- _EXERCISE PROMPT_
Filter the records for lines holding the string "Futures".
----
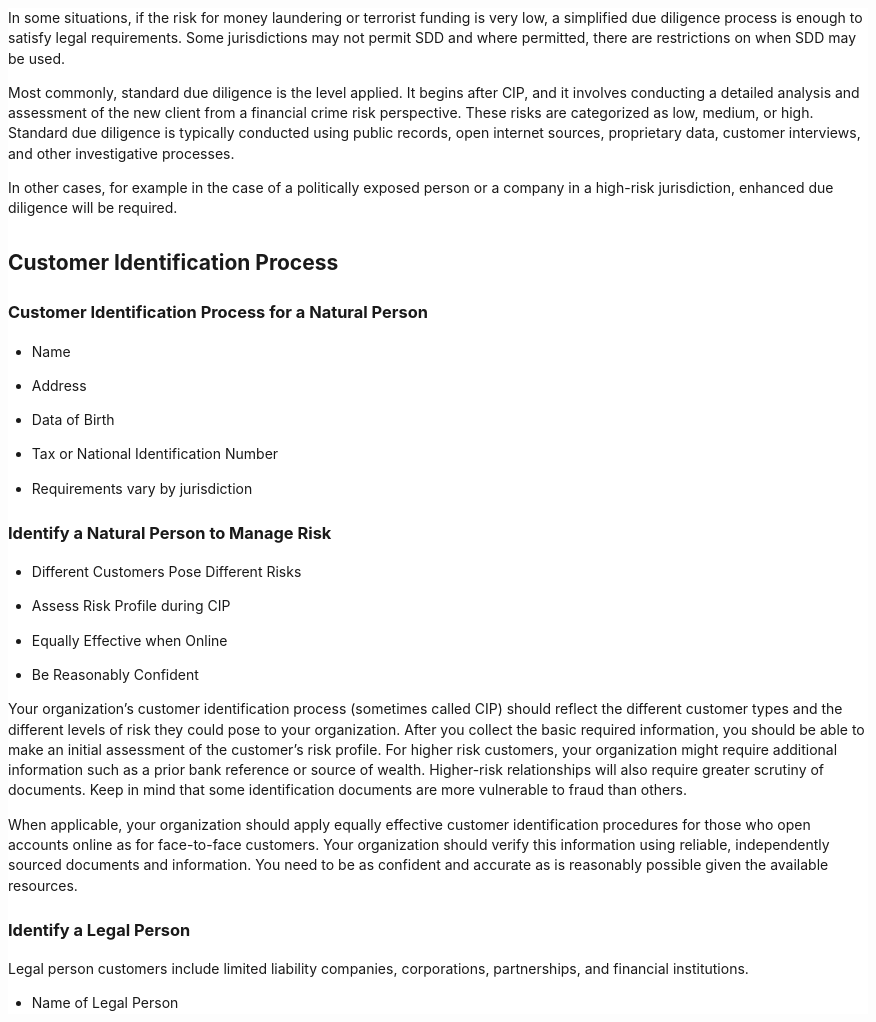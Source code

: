 In some situations, if the risk for money laundering or terrorist funding is very low, a simplified due diligence process is enough to satisfy legal requirements. Some jurisdictions may not permit SDD and where permitted, there are restrictions on when SDD may be used.  

Most commonly, standard due diligence is the level applied. It begins after CIP, and it involves conducting a detailed analysis and assessment of the new client from a financial crime risk perspective. These risks are categorized as low, medium, or high. Standard due diligence is typically conducted using public records, open internet sources, proprietary data, customer interviews, and other investigative processes.  

In other cases, for example in the case of a politically exposed person or a company in a high-risk jurisdiction, enhanced due diligence will be required.

## Customer Identification Process

### Customer Identification Process for a Natural Person

- Name

- Address

- Data of Birth

- Tax or National Identification Number

- Requirements vary by jurisdiction

### Identify a Natural Person to Manage Risk

- Different Customers Pose Different Risks

- Assess Risk Profile during CIP

- Equally Effective when Online

- Be Reasonably Confident

Your organization’s customer identification process (sometimes called CIP) should reflect the different customer types and the different levels of risk they could pose to your organization. After you collect the basic required information, you should be able to make an initial assessment of the customer’s risk profile. For higher risk customers, your organization might require additional information such as a prior bank reference or source of wealth. Higher-risk relationships will also require greater scrutiny of documents. Keep in mind that some identification documents are more vulnerable to fraud than others.  

When applicable, your organization should apply equally effective customer identification procedures for those who open accounts online as for face-to-face customers. Your organization should verify this information using reliable, independently sourced documents and information. You need to be as confident and accurate as is reasonably possible given the available resources.

### Identify a Legal Person

Legal person customers include limited liability companies, corporations, partnerships, and financial institutions.

- Name of Legal Person
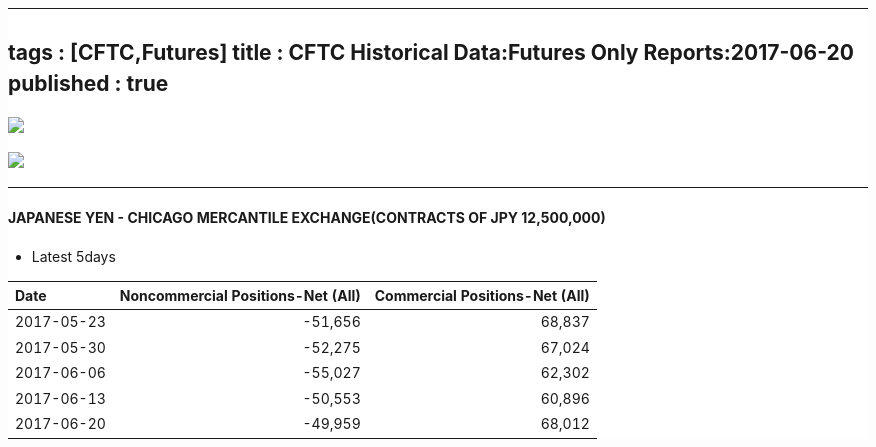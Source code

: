 
---
tags : [CFTC,Futures]
title : CFTC Historical Data:Futures Only Reports:2017-06-20
published : true
---


<a href="http://knowledgevault.saecanet.com/charts/chartImages/CFTChistoricalData1.png"><img border="0" src="http://knowledgevault.saecanet.com/charts/chartImages/CFTChistoricalData1.png" width="100%" /></a>


<a href="http://knowledgevault.saecanet.com/charts/chartImages/CFTChistoricalData2.png"><img border="0" src="http://knowledgevault.saecanet.com/charts/chartImages/CFTChistoricalData2.png" width="100%" /></a>


***


#### JAPANESE YEN - CHICAGO MERCANTILE EXCHANGE(CONTRACTS OF JPY 12,500,000)


- Latest 5days


<table id = 'amcc' width = '100%'>
 <thead>
  <tr>
   <th style="text-align:left;"> Date </th>
   <th style="text-align:right;"> Noncommercial Positions-Net (All) </th>
   <th style="text-align:right;"> Commercial Positions-Net (All) </th>
  </tr>
 </thead>
<tbody>
  <tr>
   <td style="text-align:left;"> 2017-05-23 </td>
   <td style="text-align:right;"> -51,656 </td>
   <td style="text-align:right;"> 68,837 </td>
  </tr>
  <tr>
   <td style="text-align:left;"> 2017-05-30 </td>
   <td style="text-align:right;"> -52,275 </td>
   <td style="text-align:right;"> 67,024 </td>
  </tr>
  <tr>
   <td style="text-align:left;"> 2017-06-06 </td>
   <td style="text-align:right;"> -55,027 </td>
   <td style="text-align:right;"> 62,302 </td>
  </tr>
  <tr>
   <td style="text-align:left;"> 2017-06-13 </td>
   <td style="text-align:right;"> -50,553 </td>
   <td style="text-align:right;"> 60,896 </td>
  </tr>
  <tr>
   <td style="text-align:left;"> 2017-06-20 </td>
   <td style="text-align:right;"> -49,959 </td>
   <td style="text-align:right;"> 68,012 </td>
  </tr>
</tbody>
</table>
----
- _RESULT OF THIS EXERCISE_
tags : [CFTC,Futures]
title : CFTC Historical Data:Futures Only Reports:2017-06-20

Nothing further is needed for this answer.